I’m old enough that I have clothes from the ‘80s hanging in my closet.
And, like some of these clothes, I am experiencing my vintage years.
Between these clothes from the ‘80s and current fashion purchased from Forever 21 by my stylist daughter, I have a lot of hangers in the closet. Hanging with these clothes are memories; the holiday party I wore that sweater to, riding in gondola through the canals of Venice in that pair of pants. They’re all clung on to the growing collection of hangers.
As organized as I try to be by placing all of the empty hangers in one place, it almost always happens that I pull one out and another four come with it. “@#$%^! I have got better things to do than spending the next five minutes untangling all of these hangers! All I wanted was two!“ I can feel the irritation rise up the back of my neck and in a flash I am cursing at that bunch of hangers.
It happens so fast. I lost it. The hangers have won. Hopefully no one else or the dog has heard my rantings. It scares and upsets them. It’s humiliating. A nest of hangers has control over me and the loved ones in my life know it.
What the heck is going on? Is it that there are too many hangers in the closet or too many memories? Because of course, that’s how memories work. No memory is isolated from another and no memory comes without a feeling attached.

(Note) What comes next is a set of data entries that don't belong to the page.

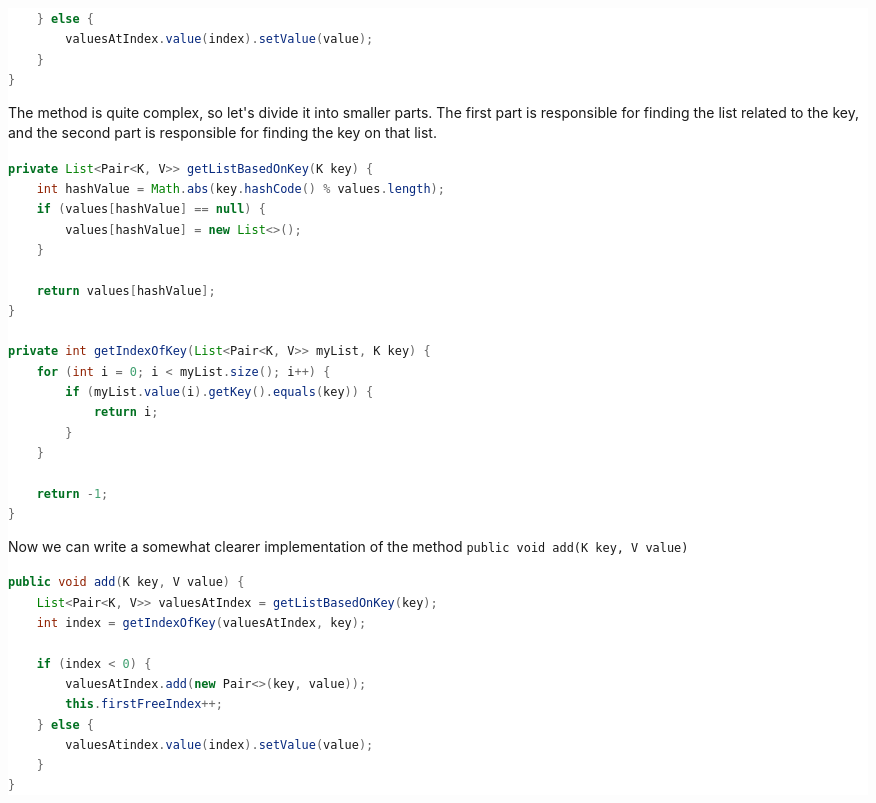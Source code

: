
 ```java
    } else {
        valuesAtIndex.value(index).setValue(value);
    }
}
```



The method is quite complex, so let's divide it into smaller parts. The first part is responsible for finding the list related to the key, and the second part is responsible for finding the key on that list.




```java
private List<Pair<K, V>> getListBasedOnKey(K key) {
    int hashValue = Math.abs(key.hashCode() % values.length);
    if (values[hashValue] == null) {
        values[hashValue] = new List<>();
    }

    return values[hashValue];
}

private int getIndexOfKey(List<Pair<K, V>> myList, K key) {
    for (int i = 0; i < myList.size(); i++) {
        if (myList.value(i).getKey().equals(key)) {
            return i;
        }
    }

    return -1;
}
```



Now we can write a somewhat clearer implementation of the method `public void add(K key, V value)`




```java
public void add(K key, V value) {
    List<Pair<K, V>> valuesAtIndex = getListBasedOnKey(key);
    int index = getIndexOfKey(valuesAtIndex, key);

    if (index < 0) {
        valuesAtIndex.add(new Pair<>(key, value));
        this.firstFreeIndex++;
    } else {
        valuesAtindex.value(index).setValue(value);
    }
}
```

I remember a particular day I was running late. It was the beginning of the economic recession. The variable rate loan I had was now increasing at an alarming and prohibitive rate. I had tossed all night because I was worried about how to pay the mortgage. Finally at 5:00 am I got a few blessed moments of sleep. The result is now I’m 15 minutes behind schedule. My daughter was late to school and furious at me. I was late to work (because, of course, the car needed gas) and my boss noticed. I was attempting to do my best and my best was not good enough. That day was a nest of feelings: despair, overwhelm, heartache, fury, resolve and even pride. To the people in my life it didn’t matter I had figured out a solution; I had failed them.
The memory of that day is attached to today because I disappointed someone again.

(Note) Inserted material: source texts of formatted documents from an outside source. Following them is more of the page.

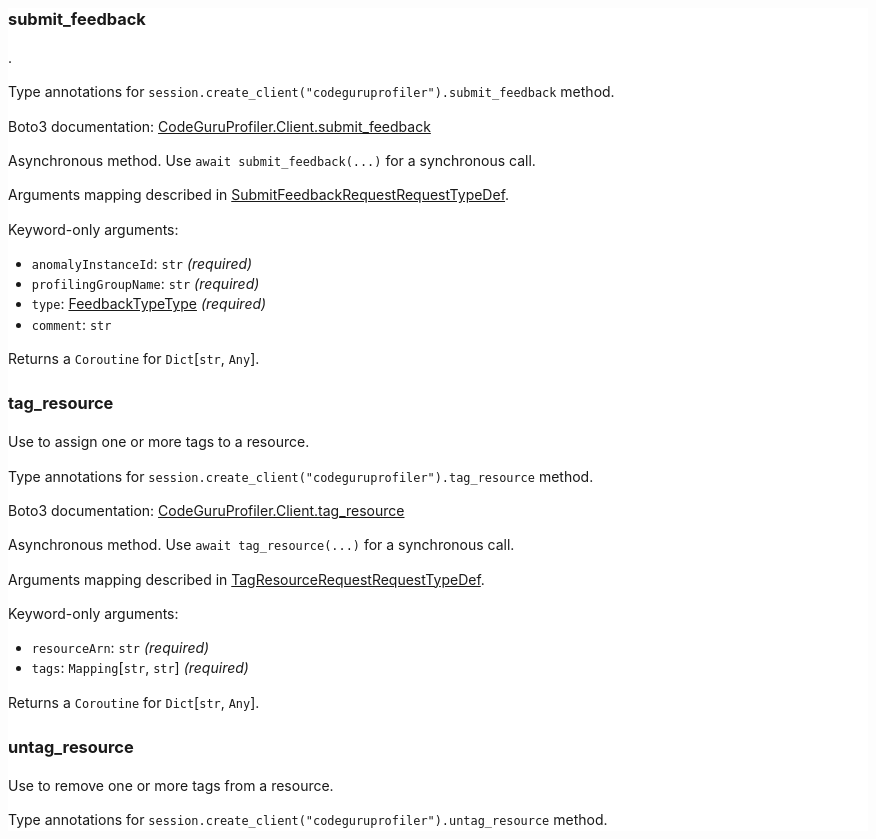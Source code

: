 ### submit_feedback

.

Type annotations for
`session.create_client("codeguruprofiler").submit_feedback` method.

Boto3 documentation:
[CodeGuruProfiler.Client.submit_feedback](https://boto3.amazonaws.com/v1/documentation/api/latest/reference/services/codeguruprofiler.html#CodeGuruProfiler.Client.submit_feedback)

Asynchronous method. Use `await submit_feedback(...)` for a synchronous call.

Arguments mapping described in
[SubmitFeedbackRequestRequestTypeDef](./type_defs.md#submitfeedbackrequestrequesttypedef).

Keyword-only arguments:

- `anomalyInstanceId`: `str` *(required)*
- `profilingGroupName`: `str` *(required)*
- `type`: [FeedbackTypeType](./literals.md#feedbacktypetype) *(required)*
- `comment`: `str`

Returns a `Coroutine` for `Dict`\[`str`, `Any`\].

<a id="tag\_resource"></a>

### tag_resource

Use to assign one or more tags to a resource.

Type annotations for `session.create_client("codeguruprofiler").tag_resource`
method.

Boto3 documentation:
[CodeGuruProfiler.Client.tag_resource](https://boto3.amazonaws.com/v1/documentation/api/latest/reference/services/codeguruprofiler.html#CodeGuruProfiler.Client.tag_resource)

Asynchronous method. Use `await tag_resource(...)` for a synchronous call.

Arguments mapping described in
[TagResourceRequestRequestTypeDef](./type_defs.md#tagresourcerequestrequesttypedef).

Keyword-only arguments:

- `resourceArn`: `str` *(required)*
- `tags`: `Mapping`\[`str`, `str`\] *(required)*

Returns a `Coroutine` for `Dict`\[`str`, `Any`\].

<a id="untag\_resource"></a>

### untag_resource

Use to remove one or more tags from a resource.

Type annotations for `session.create_client("codeguruprofiler").untag_resource`
method.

In the moment my best is not good enough. So once again I am filled with not one feeling but many. They are all attached. It’s a mess. And just like that, the heat rises up the back of my neck.

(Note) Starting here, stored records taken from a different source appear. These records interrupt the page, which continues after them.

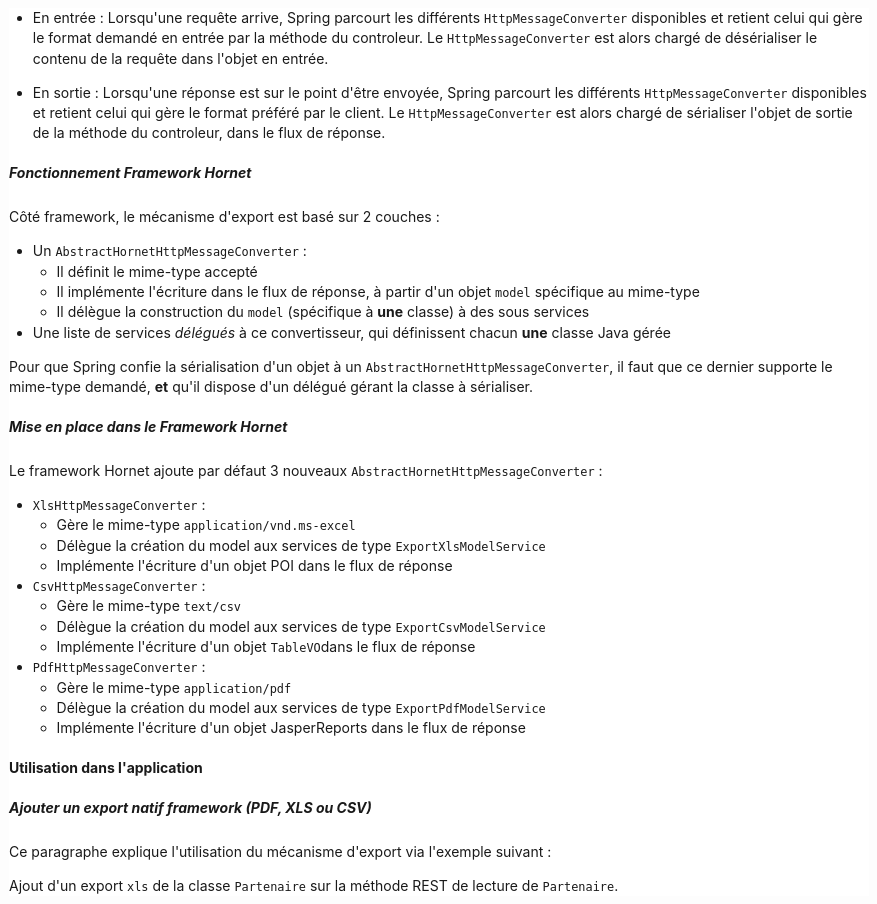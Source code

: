 - En entrée :
Lorsqu'une requête arrive, Spring parcourt les différents `HttpMessageConverter` disponibles et retient celui qui gère le format demandé en entrée par la méthode du controleur.
Le `HttpMessageConverter` est alors chargé de désérialiser le contenu de la requête dans l'objet en entrée.

- En sortie :
Lorsqu'une réponse est sur le point d'être envoyée, Spring parcourt les différents `HttpMessageConverter` disponibles et retient celui qui gère le format préféré par le client.
Le `HttpMessageConverter` est alors chargé de sérialiser l'objet de sortie de la méthode du controleur, dans le flux de réponse.


##### Fonctionnement Framework Hornet #####

Côté framework, le mécanisme d'export est basé sur 2 couches :

- Un `AbstractHornetHttpMessageConverter` :
    - Il définit le mime-type accepté
    - Il implémente l'écriture dans le flux de réponse, à partir d'un objet `model` spécifique au mime-type
    - Il délègue la construction du `model` (spécifique à __une__ classe) à des sous services
- Une liste de services _délégués_ à ce convertisseur, qui définissent chacun __une__ classe Java gérée

Pour que Spring confie la sérialisation d'un objet à un `AbstractHornetHttpMessageConverter`, il faut que ce dernier supporte le mime-type demandé, __et__ qu'il dispose d'un délégué gérant la classe à sérialiser.

##### Mise en place dans le Framework Hornet #####

Le framework Hornet ajoute par défaut 3 nouveaux `AbstractHornetHttpMessageConverter` :

- `XlsHttpMessageConverter` :
    - Gère le mime-type `application/vnd.ms-excel`
    - Délègue la création du model aux services de type `ExportXlsModelService`
    - Implémente l'écriture d'un objet POI dans le flux de réponse
- `CsvHttpMessageConverter` :
    - Gère le mime-type `text/csv`
    - Délègue la création du model aux services de type `ExportCsvModelService`
    - Implémente l'écriture d'un objet `TableVO`dans le flux de réponse
- `PdfHttpMessageConverter` :
    - Gère le mime-type `application/pdf`
    - Délègue la création du model aux services de type `ExportPdfModelService`
    - Implémente l'écriture d'un objet JasperReports dans le flux de réponse



#### Utilisation dans l'application ####

##### Ajouter un export natif framework (PDF, XLS ou CSV) #####

Ce paragraphe explique l'utilisation du mécanisme d'export via l'exemple suivant :

Ajout d'un export `xls` de la classe `Partenaire` sur la méthode REST de lecture de `Partenaire`.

The task is to take a breath. Slow down. Separate out the feeling from the event. Soothe the heartache and the panic. Make a plan. Do the next right thing.
I believe my story mirrors the story of many. Few of us were taught how to cultivate the emotional resources and practical skills for unraveling the nest of feelings that come with the daily complexities of living and loving. The emotional discipline to separate out our feelings and actions is an acquired skill developed over time. It is my view these skills are developed in the context of relationship and that the psychotherapeutic relationship provides a matchless opportunity to develop and practice. Spare the dog. Spare the spouse.